What you are asked to do: When you reach the line with "- Front kick" in the data below, begin printing lines exactly, and stop once the line with "insight into a" has been printed.

☆ ☆ ☆ ☆ ☆

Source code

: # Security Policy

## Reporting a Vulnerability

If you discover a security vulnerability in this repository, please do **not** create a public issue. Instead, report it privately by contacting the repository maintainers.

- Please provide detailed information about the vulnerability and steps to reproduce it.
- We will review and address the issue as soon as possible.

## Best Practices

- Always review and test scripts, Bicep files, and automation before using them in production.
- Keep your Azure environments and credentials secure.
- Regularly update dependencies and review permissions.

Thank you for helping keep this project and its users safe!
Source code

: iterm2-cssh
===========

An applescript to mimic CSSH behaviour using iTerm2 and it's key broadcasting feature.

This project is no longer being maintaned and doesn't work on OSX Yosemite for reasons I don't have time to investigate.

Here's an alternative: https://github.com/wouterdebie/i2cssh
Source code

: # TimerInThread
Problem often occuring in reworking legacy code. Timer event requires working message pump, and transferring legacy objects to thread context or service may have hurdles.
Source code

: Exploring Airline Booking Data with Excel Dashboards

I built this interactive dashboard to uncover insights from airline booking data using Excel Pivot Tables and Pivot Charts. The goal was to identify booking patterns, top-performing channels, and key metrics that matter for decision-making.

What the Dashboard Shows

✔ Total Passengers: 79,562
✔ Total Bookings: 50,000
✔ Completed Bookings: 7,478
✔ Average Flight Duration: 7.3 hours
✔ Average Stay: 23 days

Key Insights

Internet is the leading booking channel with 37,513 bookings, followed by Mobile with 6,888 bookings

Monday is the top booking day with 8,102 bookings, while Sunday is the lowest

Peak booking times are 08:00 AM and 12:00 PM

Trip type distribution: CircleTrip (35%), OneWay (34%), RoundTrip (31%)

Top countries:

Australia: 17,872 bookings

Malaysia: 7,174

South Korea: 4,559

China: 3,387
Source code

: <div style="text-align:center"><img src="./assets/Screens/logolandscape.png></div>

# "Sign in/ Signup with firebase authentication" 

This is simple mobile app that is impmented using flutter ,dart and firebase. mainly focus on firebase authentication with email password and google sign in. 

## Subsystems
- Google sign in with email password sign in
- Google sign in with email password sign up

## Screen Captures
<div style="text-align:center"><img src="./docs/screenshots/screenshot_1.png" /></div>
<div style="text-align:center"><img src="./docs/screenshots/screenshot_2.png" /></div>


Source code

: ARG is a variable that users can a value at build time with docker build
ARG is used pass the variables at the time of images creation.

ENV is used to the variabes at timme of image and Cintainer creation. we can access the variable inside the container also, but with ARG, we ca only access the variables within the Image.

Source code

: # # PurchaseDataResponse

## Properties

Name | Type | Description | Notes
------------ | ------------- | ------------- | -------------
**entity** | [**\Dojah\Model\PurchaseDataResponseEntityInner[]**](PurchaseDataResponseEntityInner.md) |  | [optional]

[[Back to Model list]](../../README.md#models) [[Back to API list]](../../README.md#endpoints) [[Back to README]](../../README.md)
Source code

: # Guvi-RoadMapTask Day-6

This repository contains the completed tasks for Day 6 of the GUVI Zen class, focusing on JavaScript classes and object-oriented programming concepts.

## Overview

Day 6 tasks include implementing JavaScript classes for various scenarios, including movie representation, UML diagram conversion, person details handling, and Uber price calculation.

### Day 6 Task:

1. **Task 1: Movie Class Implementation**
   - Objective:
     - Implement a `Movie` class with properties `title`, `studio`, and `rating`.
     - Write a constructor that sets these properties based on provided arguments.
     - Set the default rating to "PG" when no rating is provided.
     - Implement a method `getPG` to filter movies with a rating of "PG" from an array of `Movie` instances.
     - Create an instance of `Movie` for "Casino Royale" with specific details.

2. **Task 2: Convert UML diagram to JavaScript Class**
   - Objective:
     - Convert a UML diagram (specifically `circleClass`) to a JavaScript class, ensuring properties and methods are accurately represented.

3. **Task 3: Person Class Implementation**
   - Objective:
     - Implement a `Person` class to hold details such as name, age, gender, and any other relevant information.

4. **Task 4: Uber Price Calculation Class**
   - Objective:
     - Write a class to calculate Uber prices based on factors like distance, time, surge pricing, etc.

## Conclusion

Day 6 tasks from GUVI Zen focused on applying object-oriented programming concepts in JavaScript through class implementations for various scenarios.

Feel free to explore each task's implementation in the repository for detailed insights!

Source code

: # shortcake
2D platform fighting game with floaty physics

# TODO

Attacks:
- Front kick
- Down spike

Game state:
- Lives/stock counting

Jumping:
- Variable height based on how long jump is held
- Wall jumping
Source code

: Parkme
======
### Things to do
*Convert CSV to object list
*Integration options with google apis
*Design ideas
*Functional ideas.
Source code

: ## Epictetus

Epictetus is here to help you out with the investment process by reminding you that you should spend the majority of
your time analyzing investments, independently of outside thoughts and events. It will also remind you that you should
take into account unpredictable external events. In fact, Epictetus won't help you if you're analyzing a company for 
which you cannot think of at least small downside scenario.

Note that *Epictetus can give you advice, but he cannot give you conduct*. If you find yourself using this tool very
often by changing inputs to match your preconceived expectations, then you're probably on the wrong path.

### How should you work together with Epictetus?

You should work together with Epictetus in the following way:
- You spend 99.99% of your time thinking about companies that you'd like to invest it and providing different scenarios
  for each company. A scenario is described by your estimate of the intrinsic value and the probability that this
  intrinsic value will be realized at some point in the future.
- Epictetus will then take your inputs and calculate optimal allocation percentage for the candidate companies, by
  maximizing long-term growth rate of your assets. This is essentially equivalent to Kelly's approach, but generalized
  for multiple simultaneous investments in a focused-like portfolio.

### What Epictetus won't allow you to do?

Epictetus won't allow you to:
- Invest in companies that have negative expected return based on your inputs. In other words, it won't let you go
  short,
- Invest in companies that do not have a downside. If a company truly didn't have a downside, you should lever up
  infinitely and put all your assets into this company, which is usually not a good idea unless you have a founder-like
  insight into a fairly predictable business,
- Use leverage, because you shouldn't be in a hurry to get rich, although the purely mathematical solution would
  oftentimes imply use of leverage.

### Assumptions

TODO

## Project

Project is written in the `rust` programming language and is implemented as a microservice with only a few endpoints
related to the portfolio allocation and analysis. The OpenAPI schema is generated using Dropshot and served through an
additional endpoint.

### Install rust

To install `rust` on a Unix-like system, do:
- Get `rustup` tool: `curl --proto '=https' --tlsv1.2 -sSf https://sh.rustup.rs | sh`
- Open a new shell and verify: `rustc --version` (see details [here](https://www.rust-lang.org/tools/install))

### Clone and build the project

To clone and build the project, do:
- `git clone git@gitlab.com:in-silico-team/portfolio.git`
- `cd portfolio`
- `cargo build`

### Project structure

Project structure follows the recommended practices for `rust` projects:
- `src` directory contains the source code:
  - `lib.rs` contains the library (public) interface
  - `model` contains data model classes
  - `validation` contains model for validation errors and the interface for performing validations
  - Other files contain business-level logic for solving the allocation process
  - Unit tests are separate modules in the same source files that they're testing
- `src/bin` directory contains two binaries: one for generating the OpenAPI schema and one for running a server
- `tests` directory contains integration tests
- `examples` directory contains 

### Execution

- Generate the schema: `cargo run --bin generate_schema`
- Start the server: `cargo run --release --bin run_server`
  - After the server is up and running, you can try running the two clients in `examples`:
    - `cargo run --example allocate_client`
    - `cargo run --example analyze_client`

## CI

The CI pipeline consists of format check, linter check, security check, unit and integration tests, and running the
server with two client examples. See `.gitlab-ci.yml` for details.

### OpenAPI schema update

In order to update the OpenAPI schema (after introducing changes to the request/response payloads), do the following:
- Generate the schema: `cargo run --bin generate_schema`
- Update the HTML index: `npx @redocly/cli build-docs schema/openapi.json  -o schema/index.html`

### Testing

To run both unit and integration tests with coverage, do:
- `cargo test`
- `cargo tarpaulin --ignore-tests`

☆ ☆ ☆ ☆ ☆

Exercise result:
- Front kick
- Down spike

Game state:
- Lives/stock counting

Jumping:
- Variable height based on how long jump is held
- Wall jumping
Source code

: Parkme
======
### Things to do
*Convert CSV to object list
*Integration options with google apis
*Design ideas
*Functional ideas.
Source code

: ## Epictetus

Epictetus is here to help you out with the investment process by reminding you that you should spend the majority of
your time analyzing investments, independently of outside thoughts and events. It will also remind you that you should
take into account unpredictable external events. In fact, Epictetus won't help you if you're analyzing a company for 
which you cannot think of at least small downside scenario.

Note that *Epictetus can give you advice, but he cannot give you conduct*. If you find yourself using this tool very
often by changing inputs to match your preconceived expectations, then you're probably on the wrong path.

### How should you work together with Epictetus?

You should work together with Epictetus in the following way:
- You spend 99.99% of your time thinking about companies that you'd like to invest it and providing different scenarios
  for each company. A scenario is described by your estimate of the intrinsic value and the probability that this
  intrinsic value will be realized at some point in the future.
- Epictetus will then take your inputs and calculate optimal allocation percentage for the candidate companies, by
  maximizing long-term growth rate of your assets. This is essentially equivalent to Kelly's approach, but generalized
  for multiple simultaneous investments in a focused-like portfolio.

### What Epictetus won't allow you to do?

Epictetus won't allow you to:
- Invest in companies that have negative expected return based on your inputs. In other words, it won't let you go
  short,
- Invest in companies that do not have a downside. If a company truly didn't have a downside, you should lever up
  infinitely and put all your assets into this company, which is usually not a good idea unless you have a founder-like
  insight into a fairly predictable business,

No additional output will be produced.